O jornal “Folha de S. Paulo” constatou que William Waack usou a expressão “coisa de preto” no vídeo, minutos antes de entrar ao vivo em uma transmissão na frente da Casa Branca, em Washington.
O laudo foi devidamente elaborado pelo Instituto Brasileiro de Peritos.
William Waack foi acusado na tarde da quarta-feira (08), de racismo por milhares de internautas que compartilharam um vídeo onde ele, em frente a Casa Branca, em Washington D.C, chama um motorista que buzinava no trânsito de “preto”.
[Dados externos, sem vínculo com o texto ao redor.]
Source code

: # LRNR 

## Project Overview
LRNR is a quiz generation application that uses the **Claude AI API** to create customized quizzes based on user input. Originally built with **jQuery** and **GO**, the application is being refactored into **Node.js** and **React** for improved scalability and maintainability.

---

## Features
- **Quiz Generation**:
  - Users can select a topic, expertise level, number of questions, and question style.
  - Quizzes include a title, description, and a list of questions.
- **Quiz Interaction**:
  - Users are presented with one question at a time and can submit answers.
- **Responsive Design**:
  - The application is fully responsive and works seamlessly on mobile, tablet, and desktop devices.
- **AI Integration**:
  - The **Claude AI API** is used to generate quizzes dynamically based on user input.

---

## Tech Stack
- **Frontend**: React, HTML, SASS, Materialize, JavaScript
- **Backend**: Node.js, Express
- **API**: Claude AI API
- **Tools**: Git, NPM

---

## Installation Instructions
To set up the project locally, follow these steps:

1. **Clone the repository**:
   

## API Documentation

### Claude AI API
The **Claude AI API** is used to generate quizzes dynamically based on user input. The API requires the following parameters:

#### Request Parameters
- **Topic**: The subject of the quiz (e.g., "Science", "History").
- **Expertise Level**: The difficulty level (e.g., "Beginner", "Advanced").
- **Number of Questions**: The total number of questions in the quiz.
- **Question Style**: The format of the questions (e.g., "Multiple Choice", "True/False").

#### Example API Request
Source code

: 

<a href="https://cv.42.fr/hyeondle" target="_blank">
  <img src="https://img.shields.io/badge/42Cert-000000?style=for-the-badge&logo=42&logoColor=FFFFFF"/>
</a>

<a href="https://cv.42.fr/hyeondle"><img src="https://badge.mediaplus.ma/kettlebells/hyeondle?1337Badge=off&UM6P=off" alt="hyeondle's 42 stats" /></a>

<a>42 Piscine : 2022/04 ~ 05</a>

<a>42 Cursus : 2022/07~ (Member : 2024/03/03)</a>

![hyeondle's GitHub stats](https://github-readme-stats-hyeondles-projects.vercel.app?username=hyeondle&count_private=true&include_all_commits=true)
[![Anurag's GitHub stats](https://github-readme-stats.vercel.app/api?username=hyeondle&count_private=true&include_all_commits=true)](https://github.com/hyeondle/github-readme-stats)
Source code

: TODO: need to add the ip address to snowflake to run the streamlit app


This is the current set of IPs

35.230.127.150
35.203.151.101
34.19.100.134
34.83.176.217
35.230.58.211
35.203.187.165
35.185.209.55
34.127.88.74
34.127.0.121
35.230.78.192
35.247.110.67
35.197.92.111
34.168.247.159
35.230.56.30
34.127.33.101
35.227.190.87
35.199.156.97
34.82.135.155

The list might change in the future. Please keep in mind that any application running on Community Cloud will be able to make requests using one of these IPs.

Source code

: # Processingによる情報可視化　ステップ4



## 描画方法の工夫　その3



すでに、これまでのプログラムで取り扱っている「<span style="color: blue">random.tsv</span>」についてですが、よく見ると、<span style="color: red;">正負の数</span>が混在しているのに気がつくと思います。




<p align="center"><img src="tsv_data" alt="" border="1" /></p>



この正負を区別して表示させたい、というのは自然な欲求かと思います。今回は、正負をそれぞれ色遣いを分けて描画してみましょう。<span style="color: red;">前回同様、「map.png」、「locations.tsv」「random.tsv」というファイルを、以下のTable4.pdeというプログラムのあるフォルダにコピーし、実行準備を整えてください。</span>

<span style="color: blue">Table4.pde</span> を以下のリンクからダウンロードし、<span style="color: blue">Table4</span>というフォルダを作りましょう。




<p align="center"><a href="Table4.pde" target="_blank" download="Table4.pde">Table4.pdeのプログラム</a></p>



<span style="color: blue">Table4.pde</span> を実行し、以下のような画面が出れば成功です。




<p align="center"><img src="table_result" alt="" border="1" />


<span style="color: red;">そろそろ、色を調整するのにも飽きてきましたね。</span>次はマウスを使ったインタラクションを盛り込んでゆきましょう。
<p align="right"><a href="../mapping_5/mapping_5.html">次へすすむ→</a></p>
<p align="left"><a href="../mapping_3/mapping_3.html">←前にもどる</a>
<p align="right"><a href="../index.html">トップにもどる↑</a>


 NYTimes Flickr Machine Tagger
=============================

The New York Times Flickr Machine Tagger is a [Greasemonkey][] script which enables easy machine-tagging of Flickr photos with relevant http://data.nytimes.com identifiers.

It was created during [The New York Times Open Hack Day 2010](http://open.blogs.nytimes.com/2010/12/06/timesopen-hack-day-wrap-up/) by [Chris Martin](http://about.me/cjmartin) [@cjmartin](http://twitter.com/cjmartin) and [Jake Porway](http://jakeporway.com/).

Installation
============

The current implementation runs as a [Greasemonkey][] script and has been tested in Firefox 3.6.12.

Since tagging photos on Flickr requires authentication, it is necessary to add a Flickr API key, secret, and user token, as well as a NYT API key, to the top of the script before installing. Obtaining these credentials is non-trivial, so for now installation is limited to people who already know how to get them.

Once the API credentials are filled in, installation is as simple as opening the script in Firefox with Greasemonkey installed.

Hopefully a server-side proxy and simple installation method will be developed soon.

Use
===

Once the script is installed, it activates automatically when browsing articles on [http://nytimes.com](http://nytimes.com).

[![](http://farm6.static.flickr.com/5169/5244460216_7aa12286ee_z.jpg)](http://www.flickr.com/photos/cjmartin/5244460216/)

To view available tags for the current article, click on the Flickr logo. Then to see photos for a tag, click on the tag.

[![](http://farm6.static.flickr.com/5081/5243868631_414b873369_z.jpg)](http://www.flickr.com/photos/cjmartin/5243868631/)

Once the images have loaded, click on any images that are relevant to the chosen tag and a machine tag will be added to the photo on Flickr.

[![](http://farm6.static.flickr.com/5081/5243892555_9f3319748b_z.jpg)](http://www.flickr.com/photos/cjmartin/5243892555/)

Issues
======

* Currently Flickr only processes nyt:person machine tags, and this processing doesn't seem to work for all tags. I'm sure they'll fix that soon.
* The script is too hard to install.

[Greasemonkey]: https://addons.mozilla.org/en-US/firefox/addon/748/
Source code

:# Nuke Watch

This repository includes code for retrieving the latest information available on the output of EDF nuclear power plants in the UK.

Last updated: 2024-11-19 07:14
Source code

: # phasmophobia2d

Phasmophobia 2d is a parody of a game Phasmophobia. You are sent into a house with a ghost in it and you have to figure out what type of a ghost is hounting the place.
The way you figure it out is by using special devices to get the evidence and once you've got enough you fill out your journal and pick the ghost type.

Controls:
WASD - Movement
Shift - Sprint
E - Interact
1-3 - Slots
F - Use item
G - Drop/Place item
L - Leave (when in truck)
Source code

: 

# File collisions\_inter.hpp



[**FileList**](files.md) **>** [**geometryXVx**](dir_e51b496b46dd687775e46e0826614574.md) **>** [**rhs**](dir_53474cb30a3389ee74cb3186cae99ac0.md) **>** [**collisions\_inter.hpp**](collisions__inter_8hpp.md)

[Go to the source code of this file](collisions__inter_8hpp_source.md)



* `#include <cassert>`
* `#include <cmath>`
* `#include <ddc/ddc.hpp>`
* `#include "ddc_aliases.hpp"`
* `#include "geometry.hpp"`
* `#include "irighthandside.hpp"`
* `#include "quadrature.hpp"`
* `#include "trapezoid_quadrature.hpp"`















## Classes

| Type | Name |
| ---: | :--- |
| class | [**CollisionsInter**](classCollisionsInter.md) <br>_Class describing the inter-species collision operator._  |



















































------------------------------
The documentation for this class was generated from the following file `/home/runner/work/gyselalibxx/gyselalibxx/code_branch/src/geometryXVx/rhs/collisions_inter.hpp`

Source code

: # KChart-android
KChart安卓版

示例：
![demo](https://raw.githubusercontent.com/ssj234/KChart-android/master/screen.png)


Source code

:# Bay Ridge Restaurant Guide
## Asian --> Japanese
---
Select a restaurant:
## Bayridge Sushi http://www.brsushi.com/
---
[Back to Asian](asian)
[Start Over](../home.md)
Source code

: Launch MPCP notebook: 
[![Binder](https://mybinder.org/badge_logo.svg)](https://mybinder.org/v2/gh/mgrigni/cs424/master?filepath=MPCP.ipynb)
No vídeo, o jornalista e âncora do “Jornal da Globo” estava ao lado de um convidado antes de entrar ao vivo em frente a Casa Branca quando na rua um motorista não parava de buzinar. “Tá buzinando por que, seu m… do c…?”, diz Waack. Em seguida, ele conversa com o convidado, que está ao seu lado: “Você é um, não vou nem falar, eu sei quem é…” E depois continua com um trecho que parece dizer: “É preto, é coisa de preto”. Os dois caem na risada.
Comunicado da Globo
Após a divulgação do vídeo, o público aguardava o pronunciamento da Globo sobre o ocorrido. A emissora carioca enviou uma comunicado oficial. Nele, a direção afirma que Waack será afastado das suas funcões no “JG” enquanto apura o caso.
Leia o comunicado na íntegra:
“A Globo é visceralmente contra o racismo em todas as suas formas e manifestações. Nenhuma circunstância pode servir de atenuante. Diante disso, a Globo está afastando o apresentador William Waack de suas funcções em decorrência do vídeo que passou hoje a circular na internet, até que a situação esteja esclarecida.
Nele, minutos antes de ir ao ar num vivo durante a cobertura das eleições americanas do ano passado, alguém na rua dispara a buzina e, Waack, contrariado, faz comentários, ao que tudo indica, de cunho racista”, disse a Globo, que narrou os fatos vistos no vídeo.
Ainda no comunicado, a Globo deu a versão do jornalista. “Waack afirma não se lembrar do que disse, já que o áudio não tem clareza, mas pede sinceras desculpas àqueles que se sentiram ultrajados pela situação”, encerra a nota.